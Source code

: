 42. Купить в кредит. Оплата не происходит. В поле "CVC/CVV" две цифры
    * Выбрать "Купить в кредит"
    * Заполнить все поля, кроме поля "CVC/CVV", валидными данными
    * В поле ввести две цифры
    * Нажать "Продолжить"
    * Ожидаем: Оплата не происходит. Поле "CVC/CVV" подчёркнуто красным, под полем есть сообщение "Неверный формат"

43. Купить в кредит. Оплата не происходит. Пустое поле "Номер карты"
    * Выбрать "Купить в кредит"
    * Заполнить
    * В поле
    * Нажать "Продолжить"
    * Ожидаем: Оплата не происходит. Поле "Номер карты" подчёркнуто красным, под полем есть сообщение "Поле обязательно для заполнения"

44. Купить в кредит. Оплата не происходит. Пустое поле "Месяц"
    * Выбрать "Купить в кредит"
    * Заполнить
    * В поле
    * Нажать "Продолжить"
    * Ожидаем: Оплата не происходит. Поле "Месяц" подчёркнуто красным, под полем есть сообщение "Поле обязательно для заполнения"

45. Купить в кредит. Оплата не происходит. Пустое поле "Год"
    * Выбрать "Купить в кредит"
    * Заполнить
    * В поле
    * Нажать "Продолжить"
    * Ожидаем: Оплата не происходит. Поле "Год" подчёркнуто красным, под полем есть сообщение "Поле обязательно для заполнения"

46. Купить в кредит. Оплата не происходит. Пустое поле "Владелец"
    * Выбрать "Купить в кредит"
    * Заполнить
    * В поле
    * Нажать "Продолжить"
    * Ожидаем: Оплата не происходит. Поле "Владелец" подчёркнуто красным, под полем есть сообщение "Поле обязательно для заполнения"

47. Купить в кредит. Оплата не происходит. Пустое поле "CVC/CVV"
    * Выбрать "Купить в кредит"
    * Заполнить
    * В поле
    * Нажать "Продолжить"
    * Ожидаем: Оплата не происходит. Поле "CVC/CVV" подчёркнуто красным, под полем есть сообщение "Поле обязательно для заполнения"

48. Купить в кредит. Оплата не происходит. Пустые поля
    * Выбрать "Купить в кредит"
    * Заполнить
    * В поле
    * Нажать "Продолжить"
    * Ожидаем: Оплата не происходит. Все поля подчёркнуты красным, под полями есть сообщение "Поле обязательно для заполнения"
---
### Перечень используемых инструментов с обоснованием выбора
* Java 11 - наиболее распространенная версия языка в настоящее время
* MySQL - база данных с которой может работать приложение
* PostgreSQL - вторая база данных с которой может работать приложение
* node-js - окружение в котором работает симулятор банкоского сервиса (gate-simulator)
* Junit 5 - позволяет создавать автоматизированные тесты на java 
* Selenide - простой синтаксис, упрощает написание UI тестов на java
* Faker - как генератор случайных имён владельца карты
---
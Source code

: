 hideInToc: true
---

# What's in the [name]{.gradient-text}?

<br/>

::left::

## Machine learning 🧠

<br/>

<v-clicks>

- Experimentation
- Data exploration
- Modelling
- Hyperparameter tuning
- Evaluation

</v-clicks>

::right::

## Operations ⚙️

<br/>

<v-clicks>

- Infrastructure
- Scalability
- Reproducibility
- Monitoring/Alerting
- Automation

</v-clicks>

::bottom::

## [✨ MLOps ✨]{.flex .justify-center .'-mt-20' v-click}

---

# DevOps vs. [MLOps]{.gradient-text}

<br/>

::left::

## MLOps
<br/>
---
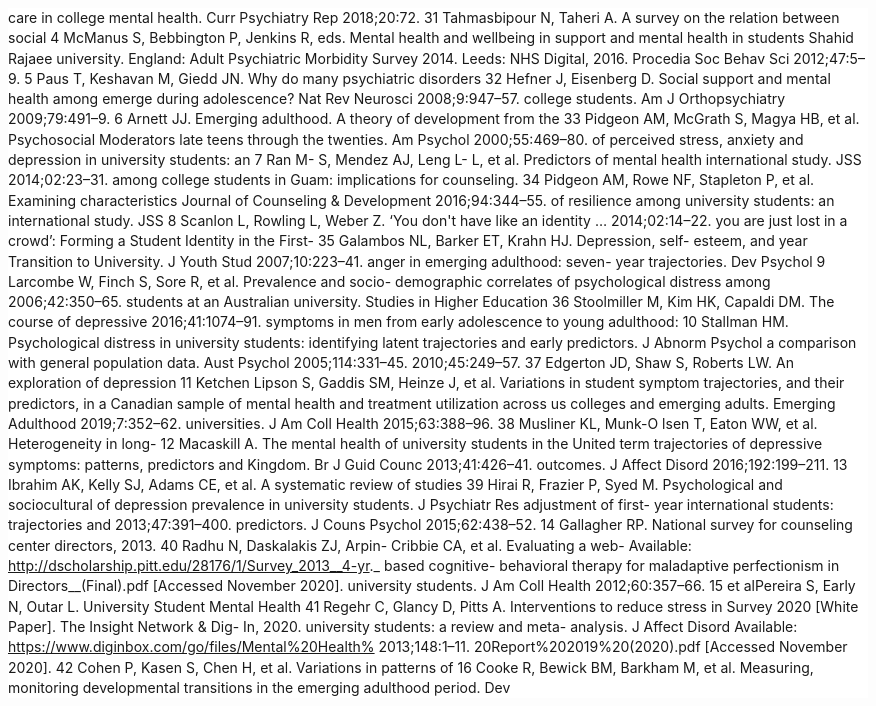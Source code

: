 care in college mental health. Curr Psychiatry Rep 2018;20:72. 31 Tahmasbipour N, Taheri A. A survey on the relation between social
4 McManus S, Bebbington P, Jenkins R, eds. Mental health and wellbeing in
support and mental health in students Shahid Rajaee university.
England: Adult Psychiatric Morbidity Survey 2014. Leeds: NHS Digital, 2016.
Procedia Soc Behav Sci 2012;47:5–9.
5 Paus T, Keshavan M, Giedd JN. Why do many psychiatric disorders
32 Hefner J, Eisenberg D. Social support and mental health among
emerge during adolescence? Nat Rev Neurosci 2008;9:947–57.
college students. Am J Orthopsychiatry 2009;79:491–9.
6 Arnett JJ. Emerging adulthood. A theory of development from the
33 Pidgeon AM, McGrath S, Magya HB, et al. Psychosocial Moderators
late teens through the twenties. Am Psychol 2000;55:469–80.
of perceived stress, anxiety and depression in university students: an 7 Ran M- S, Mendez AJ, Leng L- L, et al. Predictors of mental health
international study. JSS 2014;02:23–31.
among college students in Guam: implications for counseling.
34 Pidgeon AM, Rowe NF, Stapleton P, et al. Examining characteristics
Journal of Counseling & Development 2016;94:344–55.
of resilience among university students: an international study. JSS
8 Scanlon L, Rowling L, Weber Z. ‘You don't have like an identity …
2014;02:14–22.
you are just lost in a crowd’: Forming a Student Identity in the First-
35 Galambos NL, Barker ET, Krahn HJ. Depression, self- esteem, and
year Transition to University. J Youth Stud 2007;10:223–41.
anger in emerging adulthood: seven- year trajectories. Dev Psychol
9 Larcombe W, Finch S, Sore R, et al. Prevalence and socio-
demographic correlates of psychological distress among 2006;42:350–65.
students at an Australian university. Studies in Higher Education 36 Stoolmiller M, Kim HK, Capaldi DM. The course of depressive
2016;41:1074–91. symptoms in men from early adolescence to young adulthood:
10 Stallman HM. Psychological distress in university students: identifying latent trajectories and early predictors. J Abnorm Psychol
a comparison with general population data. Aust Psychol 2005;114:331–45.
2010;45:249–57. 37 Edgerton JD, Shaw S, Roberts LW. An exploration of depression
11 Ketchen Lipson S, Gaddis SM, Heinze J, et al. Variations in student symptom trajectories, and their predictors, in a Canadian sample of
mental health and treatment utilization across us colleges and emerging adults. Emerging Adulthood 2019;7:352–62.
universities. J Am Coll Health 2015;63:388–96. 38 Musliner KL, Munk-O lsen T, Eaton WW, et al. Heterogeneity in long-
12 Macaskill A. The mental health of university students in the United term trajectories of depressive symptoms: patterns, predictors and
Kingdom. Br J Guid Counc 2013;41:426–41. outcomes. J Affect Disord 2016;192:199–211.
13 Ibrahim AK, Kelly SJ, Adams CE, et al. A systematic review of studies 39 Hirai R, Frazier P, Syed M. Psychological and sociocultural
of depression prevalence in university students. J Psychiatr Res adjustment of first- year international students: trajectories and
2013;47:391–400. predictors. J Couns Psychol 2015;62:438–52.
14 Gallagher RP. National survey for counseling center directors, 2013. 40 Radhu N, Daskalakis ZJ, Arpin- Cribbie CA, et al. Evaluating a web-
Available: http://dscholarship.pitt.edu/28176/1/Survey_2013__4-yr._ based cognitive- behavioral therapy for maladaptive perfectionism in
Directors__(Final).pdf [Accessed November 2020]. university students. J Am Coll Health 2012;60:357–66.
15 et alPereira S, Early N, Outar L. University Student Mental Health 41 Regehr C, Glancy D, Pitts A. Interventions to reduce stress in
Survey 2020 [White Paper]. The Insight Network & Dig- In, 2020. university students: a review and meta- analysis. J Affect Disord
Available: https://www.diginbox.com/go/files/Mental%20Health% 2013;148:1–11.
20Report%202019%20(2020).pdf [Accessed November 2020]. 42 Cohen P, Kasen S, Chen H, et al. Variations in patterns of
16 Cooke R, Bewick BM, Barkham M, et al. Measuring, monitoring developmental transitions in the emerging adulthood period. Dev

## [Exercise instructions]
Reproduce the lines above, beginning at the line with "8 Scanlon L, Rowling" and stopping after the line with "Kingdom. Br J", exactly as they are.

## [Answer for the task]
8 Scanlon L, Rowling L, Weber Z. ‘You don't have like an identity …
2014;02:14–22.
you are just lost in a crowd’: Forming a Student Identity in the First-
35 Galambos NL, Barker ET, Krahn HJ. Depression, self- esteem, and
year Transition to University. J Youth Stud 2007;10:223–41.
anger in emerging adulthood: seven- year trajectories. Dev Psychol
9 Larcombe W, Finch S, Sore R, et al. Prevalence and socio-
demographic correlates of psychological distress among 2006;42:350–65.
students at an Australian university. Studies in Higher Education 36 Stoolmiller M, Kim HK, Capaldi DM. The course of depressive
2016;41:1074–91. symptoms in men from early adolescence to young adulthood:
10 Stallman HM. Psychological distress in university students: identifying latent trajectories and early predictors. J Abnorm Psychol
a comparison with general population data. Aust Psychol 2005;114:331–45.
2010;45:249–57. 37 Edgerton JD, Shaw S, Roberts LW. An exploration of depression
11 Ketchen Lipson S, Gaddis SM, Heinze J, et al. Variations in student symptom trajectories, and their predictors, in a Canadian sample of
mental health and treatment utilization across us colleges and emerging adults. Emerging Adulthood 2019;7:352–62.
universities. J Am Coll Health 2015;63:388–96. 38 Musliner KL, Munk-O lsen T, Eaton WW, et al. Heterogeneity in long-
12 Macaskill A. The mental health of university students in the United term trajectories of depressive symptoms: patterns, predictors and
Kingdom. Br J Guid Counc 2013;41:426–41. outcomes. J Affect Disord 2016;192:199–211.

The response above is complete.